Much of the discussion highlighted policy differences between opponents and proponents over how much tax cuts benefit the economy and impact government revenue; and whether tax cuts for the richer – who pay more taxes – are more helpful and desirable than tax cuts for the poorer.
House Majority Leader Keith Regier (R-Kalispell) is carrying House Bill 166. It would reduce everyone’s personal income tax rate by one-tenth of 1%, making many people’s taxes a couple of percentage points lower.
The measure would reduce revenue by about $80 million over the next four years, according to its fiscal note. Glenn Oppel of the Montana Chamber of Commerce called it a good and moderate first step.
“What it will do is put wealth back into the hands of Montanans, who will then turn around and spend that wealth in our local economies,” he told the panel.
Opponents – including the Montana Department of Revenue – say cuts wouldn’t necessarily help the economy, could ultimately reduce key government services and would disproportionally benefit the wealthy.
Heather O’Loughlin, co-director of the Montana Budget and Policy Center, cited an analysis that says people making a little over $450,000 a year would see a $600 cut, while those making $28,000 annually would see a cut of just eight dollars.

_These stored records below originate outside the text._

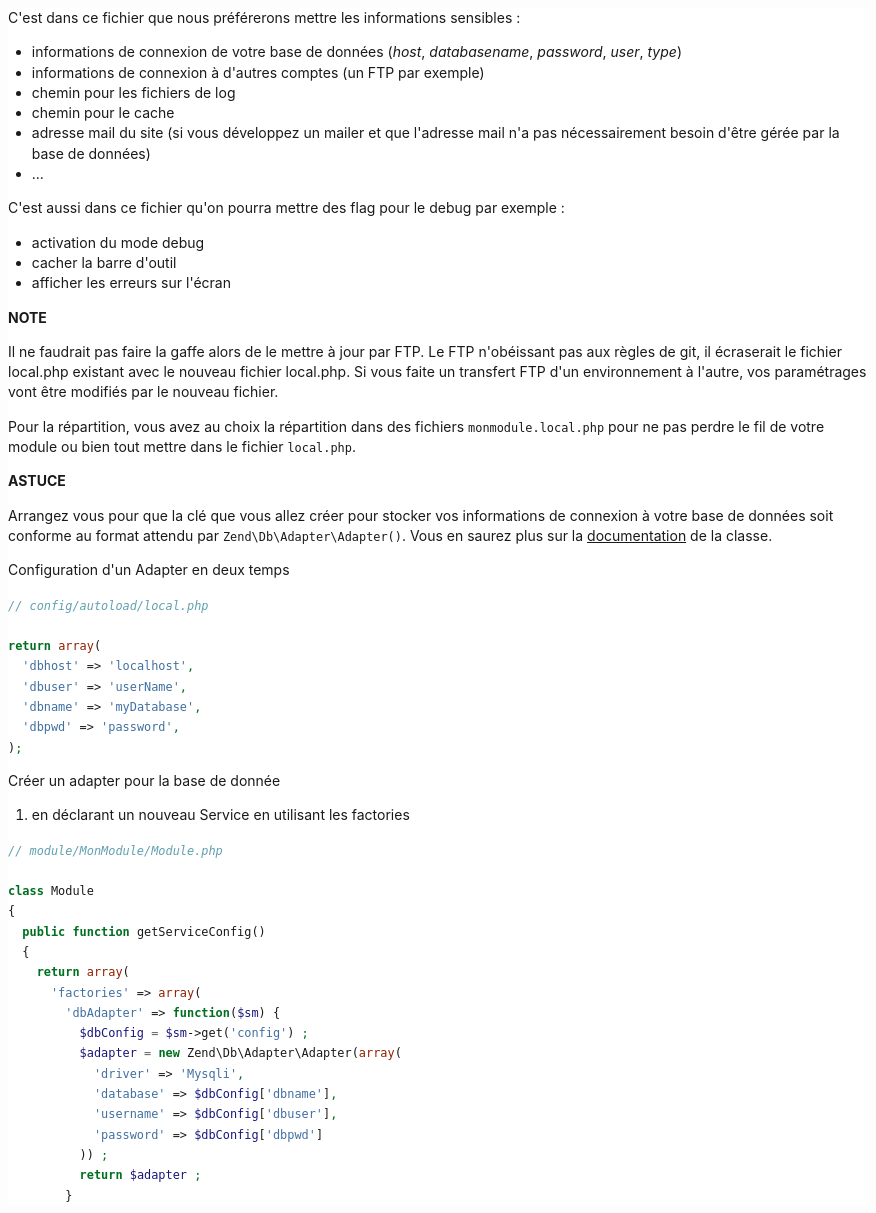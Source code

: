 C'est dans ce fichier que nous préférerons mettre les informations sensibles :

- informations de connexion de votre base de données (*host*, *databasename*, *password*, *user*, *type*)
- informations de connexion à d'autres comptes (un FTP par exemple)
- chemin pour les fichiers de log
- chemin pour le cache
- adresse mail du site (si vous développez un mailer et que l'adresse mail n'a pas nécessairement besoin d'être gérée par la base de données)
- ...

C'est aussi dans ce fichier qu'on pourra mettre des flag pour le debug par exemple :

- activation du mode debug
- cacher la barre d'outil
- afficher les erreurs sur l'écran

**NOTE**

Il ne faudrait pas faire la gaffe alors de le mettre à jour par FTP. Le FTP n'obéissant pas aux règles de git, il écraserait le fichier local.php existant avec le nouveau fichier local.php. Si vous faite un transfert FTP d'un environnement à l'autre, vos paramétrages vont être modifiés par le nouveau fichier.

Pour la répartition, vous avez au choix la répartition dans des fichiers `monmodule.local.php` pour ne pas perdre le fil de votre module ou bien tout mettre dans le fichier `local.php`.

**ASTUCE**

Arrangez vous pour que la clé que vous allez créer pour stocker vos informations de connexion à votre base de données soit conforme au format attendu par `Zend\Db\Adapter\Adapter()`. Vous en saurez plus sur la <a href="http://framework.zend.com/manual/2.2/en/modules/zend.db.adapter.html" target="_blank">documentation</a> de la classe.

Configuration d'un Adapter en deux temps

```php
// config/autoload/local.php

return array(
  'dbhost' => 'localhost',
  'dbuser' => 'userName',
  'dbname' => 'myDatabase',
  'dbpwd' => 'password',
);
```

Créer un adapter pour la base de donnée 

1. en déclarant un nouveau Service en utilisant les factories

```php
// module/MonModule/Module.php

class Module
{
  public function getServiceConfig()
  {
    return array(
      'factories' => array(
        'dbAdapter' => function($sm) {
          $dbConfig = $sm->get('config') ;
          $adapter = new Zend\Db\Adapter\Adapter(array(
            'driver' => 'Mysqli',
            'database' => $dbConfig['dbname'],
            'username' => $dbConfig['dbuser'],
            'password' => $dbConfig['dbpwd']
          )) ;
          return $adapter ;
        }
```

House Bill 169, Rep. Art Wittich (R-Gallatin Valley) would provide a one-time across the board 5% income tax cut for tax or fiscal year 2016. It would also provide a $100 property tax credit, limited to those who pay Montana income taxes (thereby excluding property owners who live and pay income taxes out of state.)
Those cuts would total about 80 million dollars in Fiscal Year 2017.
“There are numerous benefits to doing in this fashion,” said Joe Balyeat of the Montana chapter of Americans for Prosperity. “Of course, logically speaking, its’ the taxpayer’s money and you could argue that when we have this large of a surplus that we have in effect over-collected from the taxpayers.”
Rep. Frank Garner (R-Kalispell) offered a bill to freeze property taxes for people over 65. House Bill 159 ran into opposition from AARP and from a representative of county treasurers, who said it would just shift the tax burden to younger homeowners and also benefit the wealthy.
“All it really does is takes two identical houses, Mom living in one and kid living in the other,” said Rhonda Wiggins of the Montana County Treasurers Association. “And Mom’s are frozen at this rate and we just keep raising the rate, exponentially, on the other house.”
The measure would apply only to those using homes as their principal residences (living there at least seven months out of the year) and would only cover up to one acre of land.
A fiscal note says that the bio would reduce state revenues by $383,000 in Fiscal Year 2017, rising to more than $1.1 million in Fiscal Year 2019.
The committee took no immediate action on the bills.